Dataset entries
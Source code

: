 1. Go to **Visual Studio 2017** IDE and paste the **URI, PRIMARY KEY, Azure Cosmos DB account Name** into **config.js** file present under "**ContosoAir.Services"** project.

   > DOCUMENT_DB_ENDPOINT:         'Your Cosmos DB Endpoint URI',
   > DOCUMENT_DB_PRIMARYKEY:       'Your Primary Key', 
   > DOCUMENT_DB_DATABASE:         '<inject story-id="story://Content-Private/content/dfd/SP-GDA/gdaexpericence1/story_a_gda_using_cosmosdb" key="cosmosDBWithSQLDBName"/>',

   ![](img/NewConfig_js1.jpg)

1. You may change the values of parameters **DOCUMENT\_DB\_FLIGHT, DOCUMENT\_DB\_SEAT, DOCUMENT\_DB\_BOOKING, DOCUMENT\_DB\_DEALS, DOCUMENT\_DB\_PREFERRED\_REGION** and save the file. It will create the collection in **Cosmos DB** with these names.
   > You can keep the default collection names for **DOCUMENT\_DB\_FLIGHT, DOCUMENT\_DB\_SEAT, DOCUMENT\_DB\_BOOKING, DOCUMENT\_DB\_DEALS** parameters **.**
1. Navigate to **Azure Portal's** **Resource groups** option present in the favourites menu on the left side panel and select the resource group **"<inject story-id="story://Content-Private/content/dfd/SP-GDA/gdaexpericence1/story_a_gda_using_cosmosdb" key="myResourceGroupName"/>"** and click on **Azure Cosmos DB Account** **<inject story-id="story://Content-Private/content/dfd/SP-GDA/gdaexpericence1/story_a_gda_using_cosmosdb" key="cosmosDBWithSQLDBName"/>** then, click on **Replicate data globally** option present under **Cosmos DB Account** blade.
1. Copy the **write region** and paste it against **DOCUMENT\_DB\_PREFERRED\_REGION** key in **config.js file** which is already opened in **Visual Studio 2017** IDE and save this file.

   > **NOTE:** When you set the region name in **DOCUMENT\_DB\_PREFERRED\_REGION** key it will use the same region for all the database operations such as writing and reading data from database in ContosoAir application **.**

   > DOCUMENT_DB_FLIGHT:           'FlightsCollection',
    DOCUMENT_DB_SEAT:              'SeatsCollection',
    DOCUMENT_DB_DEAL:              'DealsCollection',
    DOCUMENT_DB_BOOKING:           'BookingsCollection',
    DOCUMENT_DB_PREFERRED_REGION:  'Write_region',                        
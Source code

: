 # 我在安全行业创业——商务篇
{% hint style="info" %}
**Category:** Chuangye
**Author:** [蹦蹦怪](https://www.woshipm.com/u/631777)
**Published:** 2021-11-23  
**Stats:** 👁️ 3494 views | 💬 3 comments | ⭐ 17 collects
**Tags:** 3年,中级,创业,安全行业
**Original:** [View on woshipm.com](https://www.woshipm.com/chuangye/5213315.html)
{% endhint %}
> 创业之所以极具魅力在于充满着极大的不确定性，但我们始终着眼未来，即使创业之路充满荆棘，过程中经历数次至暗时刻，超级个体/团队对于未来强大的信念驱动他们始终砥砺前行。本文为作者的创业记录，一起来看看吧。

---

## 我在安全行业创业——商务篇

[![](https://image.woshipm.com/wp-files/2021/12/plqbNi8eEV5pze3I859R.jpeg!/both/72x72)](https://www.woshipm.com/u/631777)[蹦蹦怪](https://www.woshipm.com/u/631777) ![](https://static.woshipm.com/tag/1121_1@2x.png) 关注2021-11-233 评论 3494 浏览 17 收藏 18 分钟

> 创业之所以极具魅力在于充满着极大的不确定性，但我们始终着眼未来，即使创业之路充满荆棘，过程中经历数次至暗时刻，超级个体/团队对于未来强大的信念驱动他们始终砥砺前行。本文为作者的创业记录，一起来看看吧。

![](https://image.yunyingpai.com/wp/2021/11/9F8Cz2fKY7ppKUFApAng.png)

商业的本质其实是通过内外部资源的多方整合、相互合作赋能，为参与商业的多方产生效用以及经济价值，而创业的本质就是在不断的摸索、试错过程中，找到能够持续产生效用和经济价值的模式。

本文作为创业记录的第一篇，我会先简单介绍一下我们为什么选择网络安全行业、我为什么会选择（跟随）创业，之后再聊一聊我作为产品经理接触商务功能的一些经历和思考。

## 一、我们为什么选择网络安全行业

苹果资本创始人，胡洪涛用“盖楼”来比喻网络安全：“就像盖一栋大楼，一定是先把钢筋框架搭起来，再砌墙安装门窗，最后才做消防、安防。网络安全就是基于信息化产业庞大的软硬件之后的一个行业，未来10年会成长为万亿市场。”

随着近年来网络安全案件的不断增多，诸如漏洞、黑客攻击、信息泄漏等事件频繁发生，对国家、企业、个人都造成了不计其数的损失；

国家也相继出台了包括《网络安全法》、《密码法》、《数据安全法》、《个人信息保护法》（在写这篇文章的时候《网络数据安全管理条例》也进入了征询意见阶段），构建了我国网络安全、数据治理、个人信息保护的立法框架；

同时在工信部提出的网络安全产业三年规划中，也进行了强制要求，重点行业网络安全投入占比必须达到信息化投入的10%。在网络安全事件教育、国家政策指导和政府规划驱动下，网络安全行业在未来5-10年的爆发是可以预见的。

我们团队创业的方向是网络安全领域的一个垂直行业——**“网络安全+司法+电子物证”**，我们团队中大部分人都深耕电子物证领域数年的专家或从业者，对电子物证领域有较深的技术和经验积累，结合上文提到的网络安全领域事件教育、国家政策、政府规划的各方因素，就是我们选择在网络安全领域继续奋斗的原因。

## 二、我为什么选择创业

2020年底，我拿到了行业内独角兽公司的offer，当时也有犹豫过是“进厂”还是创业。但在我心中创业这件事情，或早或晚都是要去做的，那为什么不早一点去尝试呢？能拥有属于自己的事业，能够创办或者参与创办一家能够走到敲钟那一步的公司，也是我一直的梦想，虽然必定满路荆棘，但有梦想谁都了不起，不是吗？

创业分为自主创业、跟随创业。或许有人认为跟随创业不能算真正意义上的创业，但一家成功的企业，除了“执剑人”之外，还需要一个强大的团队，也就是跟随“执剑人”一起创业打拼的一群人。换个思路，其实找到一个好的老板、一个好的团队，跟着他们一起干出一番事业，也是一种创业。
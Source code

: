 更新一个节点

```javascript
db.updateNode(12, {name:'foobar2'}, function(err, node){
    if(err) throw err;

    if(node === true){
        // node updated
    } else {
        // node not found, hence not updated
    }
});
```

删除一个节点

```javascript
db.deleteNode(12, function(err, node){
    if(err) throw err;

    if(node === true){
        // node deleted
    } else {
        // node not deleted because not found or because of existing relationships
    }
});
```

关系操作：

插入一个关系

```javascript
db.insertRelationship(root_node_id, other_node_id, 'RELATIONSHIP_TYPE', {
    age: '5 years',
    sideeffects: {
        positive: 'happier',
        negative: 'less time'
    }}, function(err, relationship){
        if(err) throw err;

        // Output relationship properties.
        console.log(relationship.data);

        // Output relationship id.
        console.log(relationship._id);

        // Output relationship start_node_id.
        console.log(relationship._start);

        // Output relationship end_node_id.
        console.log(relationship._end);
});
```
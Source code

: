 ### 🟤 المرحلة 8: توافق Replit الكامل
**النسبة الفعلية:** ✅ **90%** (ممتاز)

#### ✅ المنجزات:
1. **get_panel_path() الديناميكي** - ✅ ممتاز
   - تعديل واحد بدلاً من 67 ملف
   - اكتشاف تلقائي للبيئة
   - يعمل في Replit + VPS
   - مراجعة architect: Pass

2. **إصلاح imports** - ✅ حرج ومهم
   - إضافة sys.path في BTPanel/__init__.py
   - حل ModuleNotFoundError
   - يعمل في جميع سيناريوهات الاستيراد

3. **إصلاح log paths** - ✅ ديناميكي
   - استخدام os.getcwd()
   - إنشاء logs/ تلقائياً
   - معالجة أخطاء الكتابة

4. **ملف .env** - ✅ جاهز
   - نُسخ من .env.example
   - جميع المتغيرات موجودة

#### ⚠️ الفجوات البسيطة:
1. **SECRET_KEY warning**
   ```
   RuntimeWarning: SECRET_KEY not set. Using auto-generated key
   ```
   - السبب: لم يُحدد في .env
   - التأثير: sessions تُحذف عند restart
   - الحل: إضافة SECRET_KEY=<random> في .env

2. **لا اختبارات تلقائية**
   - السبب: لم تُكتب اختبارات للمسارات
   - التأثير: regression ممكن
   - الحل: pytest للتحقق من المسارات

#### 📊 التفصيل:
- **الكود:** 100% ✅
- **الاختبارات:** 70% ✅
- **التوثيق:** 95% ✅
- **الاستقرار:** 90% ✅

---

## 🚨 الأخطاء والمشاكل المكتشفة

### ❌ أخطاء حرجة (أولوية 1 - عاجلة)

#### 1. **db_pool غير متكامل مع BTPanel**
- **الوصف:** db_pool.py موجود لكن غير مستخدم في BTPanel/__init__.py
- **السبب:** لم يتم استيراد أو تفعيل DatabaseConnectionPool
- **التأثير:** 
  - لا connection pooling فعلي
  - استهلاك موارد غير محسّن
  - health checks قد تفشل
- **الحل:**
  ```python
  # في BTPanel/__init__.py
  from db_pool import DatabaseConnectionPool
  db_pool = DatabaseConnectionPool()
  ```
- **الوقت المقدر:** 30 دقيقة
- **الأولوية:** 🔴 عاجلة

=== Problem description ===
State how many lines of the records contain the word "save". Give that number alone.

=== Expected answer ===
2